I’ve just pushed changes based on my recent work in NLP. I haven’t had time to thoroughly test whether they’ve broken any of the lessons, so apologies in advance if you find anything not working. Please either let me know here of problems, or if you know how to fix them feel free to send a PR (and let us know here that you’ve fixed it).
One key change is that metrics now take pytorch tensors/variables, not numpy arrays. The reason is that (to my surprise!) calculating accuracy was taking a significant percentage of training time. Moving it from numpy to pytorch as fixed that problem.

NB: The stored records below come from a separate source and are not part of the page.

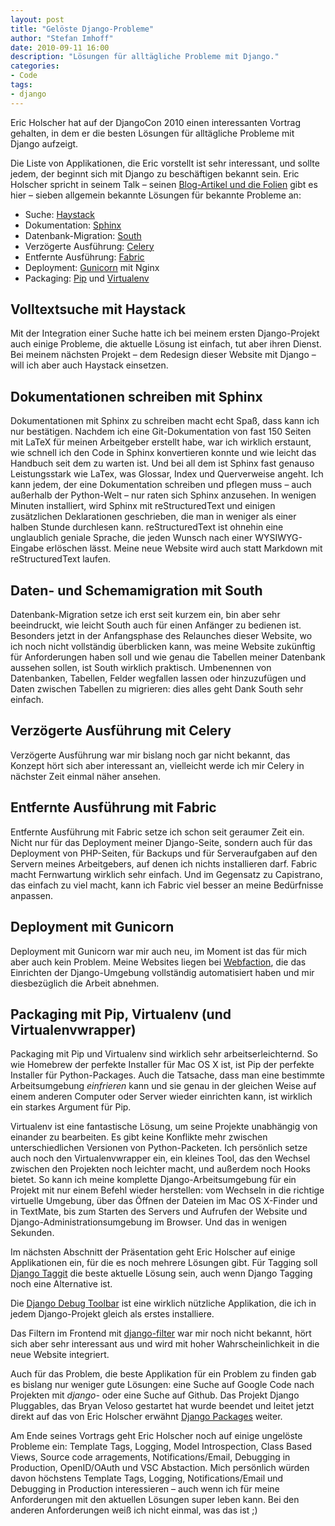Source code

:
 ```yaml
---
layout: post
title: "Gelöste Django-Probleme"
author: "Stefan Imhoff"
date: 2010-09-11 16:00
description: "Lösungen für alltägliche Probleme mit Django."
categories:
- Code
tags:
- django
---
```


Eric Holscher hat auf der DjangoCon 2010 einen interessanten Vortrag gehalten, in dem er die besten Lösungen für alltägliche Probleme mit Django aufzeigt.

Die Liste von Applikationen, die Eric vorstellt ist sehr interessant, und sollte jedem, der beginnt sich mit Django zu beschäftigen bekannt sein. Eric Holscher spricht in seinem Talk – seinen [Blog-Artikel und die Folien](http://ericholscher.com/blog/2010/sep/10/djangocon-talk/) gibt es hier – sieben allgemein bekannte Lösungen für bekannte Probleme an:

* Suche: [Haystack](http://haystacksearch.org/)
* Dokumentation: [Sphinx](http://sphinx-doc.org/)
* Datenbank-Migration: [South](http://south.aeracode.org/)
* Verzögerte Ausführung: [Celery](http://www.celeryproject.org/)
* Entfernte Ausführung: [Fabric](http://docs.fabfile.org/en/1.5/)
* Deployment: [Gunicorn](http://gunicorn.org/) mit Nginx
* Packaging: [Pip](http://www.pip-installer.org/en/latest/) und [Virtualenv](http://www.virtualenv.org/en/latest/)

## Volltextsuche mit Haystack

Mit der Integration einer Suche hatte ich bei meinem ersten Django-Projekt auch einige Probleme, die aktuelle Lösung ist einfach, tut aber ihren Dienst. Bei meinem nächsten Projekt – dem Redesign dieser Website mit Django – will ich aber auch Haystack einsetzen.

## Dokumentationen schreiben mit Sphinx

Dokumentationen mit Sphinx zu schreiben macht echt Spaß, dass kann ich nur bestätigen. Nachdem ich eine Git-Dokumentation von fast 150 Seiten mit LaTeX für meinen Arbeitgeber erstellt habe, war ich wirklich erstaunt, wie schnell ich den Code in Sphinx konvertieren konnte und wie leicht das Handbuch seit dem zu warten ist. Und bei all dem ist Sphinx fast genauso Leistungsstark wie LaTex, was Glossar, Index und Querverweise angeht. Ich kann jedem, der eine Dokumentation schreiben und pflegen muss – auch außerhalb der Python-Welt – nur raten sich Sphinx anzusehen. In wenigen Minuten installiert, wird Sphinx mit reStructuredText und einigen zusätzlichen Deklarationen geschrieben, die man in weniger als einer halben Stunde durchlesen kann. reStructuredText ist ohnehin eine unglaublich geniale Sprache, die jeden Wunsch nach einer WYSIWYG-Eingabe erlöschen lässt. Meine neue Website wird auch statt Markdown mit reStructuredText laufen.

## Daten- und Schemamigration mit South

Datenbank-Migration setze ich erst seit kurzem ein, bin aber sehr beeindruckt, wie leicht South auch für einen Anfänger zu bedienen ist. Besonders jetzt in der Anfangsphase des Relaunches dieser Website, wo ich noch nicht vollständig überblicken kann, was meine Website zukünftig für Anforderungen haben soll und wie genau die Tabellen meiner Datenbank aussehen sollen, ist South wirklich praktisch. Umbenennen von Datenbanken, Tabellen, Felder wegfallen lassen oder hinzuzufügen und Daten zwischen Tabellen zu migrieren: dies alles geht Dank South sehr einfach.

## Verzögerte Ausführung mit Celery

Verzögerte Ausführung war mir bislang noch gar nicht bekannt, das Konzept hört sich aber interessant an, vielleicht werde ich mir Celery in nächster Zeit einmal näher ansehen.

## Entfernte Ausführung mit Fabric

Entfernte Ausführung mit Fabric setze ich schon seit geraumer Zeit ein. Nicht nur für das Deployment meiner Django-Seite, sondern auch für das Deployment von PHP-Seiten, für Backups und für Serveraufgaben auf den Servern meines Arbeitgebers, auf denen ich nichts installieren darf. Fabric macht Fernwartung wirklich sehr einfach. Und im Gegensatz zu Capistrano, das einfach zu viel macht, kann ich Fabric viel besser an meine Bedürfnisse anpassen.

## Deployment mit Gunicorn

Deployment mit Gunicorn war mir auch neu, im Moment ist das für mich aber auch kein Problem. Meine Websites liegen bei [Webfaction](https://www.webfaction.com/?affiliate=kogakure), die das Einrichten der Django-Umgebung vollständig automatisiert haben und mir diesbezüglich die Arbeit abnehmen.

## Packaging mit Pip, Virtualenv (und Virtualenvwrapper)

Packaging mit Pip und Virtualenv sind wirklich sehr arbeitserleichternd. So wie Homebrew der perfekte Installer für Mac OS X ist, ist Pip der perfekte Installer für Python-Packages. Auch die Tatsache, dass man eine bestimmte Arbeitsumgebung *einfrieren* kann und sie genau in der gleichen Weise auf einem anderen Computer oder Server wieder einrichten kann, ist wirklich ein starkes Argument für Pip.

Virtualenv ist eine fantastische Lösung, um seine Projekte unabhängig von einander zu bearbeiten. Es gibt keine Konflikte mehr zwischen unterschiedlichen Versionen von Python-Packeten. Ich persönlich setze auch noch den Virtualenvwrapper ein, ein kleines Tool, das den Wechsel zwischen den Projekten noch leichter macht, und außerdem noch Hooks bietet. So kann ich meine komplette Django-Arbeitsumgebung für ein Projekt mit nur einem Befehl wieder herstellen: vom Wechseln in die richtige virtuelle Umgebung, über das Öffnen der Dateien im Mac OS X-Finder und in TextMate, bis zum Starten des Servers und Aufrufen der Website und Django-Administrationsumgebung im Browser. Und das in wenigen Sekunden.

Im nächsten Abschnitt der Präsentation geht Eric Holscher auf einige Applikationen ein, für die es noch mehrere Lösungen gibt. Für Tagging soll [Django Taggit](https://github.com/alex/django-taggit) die beste aktuelle Lösung sein, auch wenn Django Tagging noch eine Alternative ist.

Die [Django Debug Toolbar](https://github.com/robhudson/django-debug-toolbar) ist eine wirklich nützliche Applikation, die ich in jedem Django-Projekt gleich als erstes installiere.

Das Filtern im Frontend mit [django-filter](https://github.com/alex/django-filter) war mir noch nicht bekannt, hört sich aber sehr interessant aus und wird mit hoher Wahrscheinlichkeit in die neue Website integriert.

Auch für das Problem, die beste Applikation für ein Problem zu finden gab es bislang nur weniger gute Lösungen: eine Suche auf Google Code nach Projekten mit *django-* oder eine Suche auf Github. Das Projekt Django Pluggables, das Bryan Veloso gestartet hat wurde beendet und leitet jetzt direkt auf das von Eric Holscher erwähnt [Django Packages](https://www.djangopackages.com/) weiter.

Am Ende seines Vortrags geht Eric Holscher noch auf einige ungelöste Probleme ein: Template Tags, Logging, Model Introspection, Class Based Views, Source code arragements, Notifications/Email, Debugging in Production, OpenID/OAuth und VSC Abstaction. Mich persönlich würden davon höchstens Template Tags, Logging, Notifications/Email und Debugging in Production interessieren – auch wenn ich für meine Anforderungen mit den aktuellen Lösungen super leben kann. Bei den anderen Anforderungen weiß ich nicht einmal, was das ist ;)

The other key changes are around the NLP modules. They are designed to continue to work much the same way as before, but there have been internal changes. (FYI, you’ll see significant overlap between fastai.nlp and fastai.text. fastai.nlp is the old module that’s designed to work with torchtext. fastai.text is a new module designed to replace torchtext. You should stick with fastai.nlp since the new module isn’t documented, unless you’re interested in getting involved in development of this module.)
I’m wanting to work with the new code in the fastai.text namespace as it seems more friendly for both multi-class and multi-label problems.
In the .nlp namespace there exists a helper method to build the DataLoaders that was heavily dependenent on torchtext. In the .text namepace, there exists just a constructor that accepts the dataloaders as arguments. My question is:
What should these datasets/dataloaders look like and is there a recommended way to build them?
(attached is what I did for the toxic comp. using the nlp namespace; any feedback and what is good, bad, or could be improved would be appreciated in addition to how to translate these to something that will work with the text namespace).
I’m also going to submit a PR for a def text_labels_from_dataframes() once I get things working as is (I still find working with dataframes so much more pleasant and flexible than the reading files approach).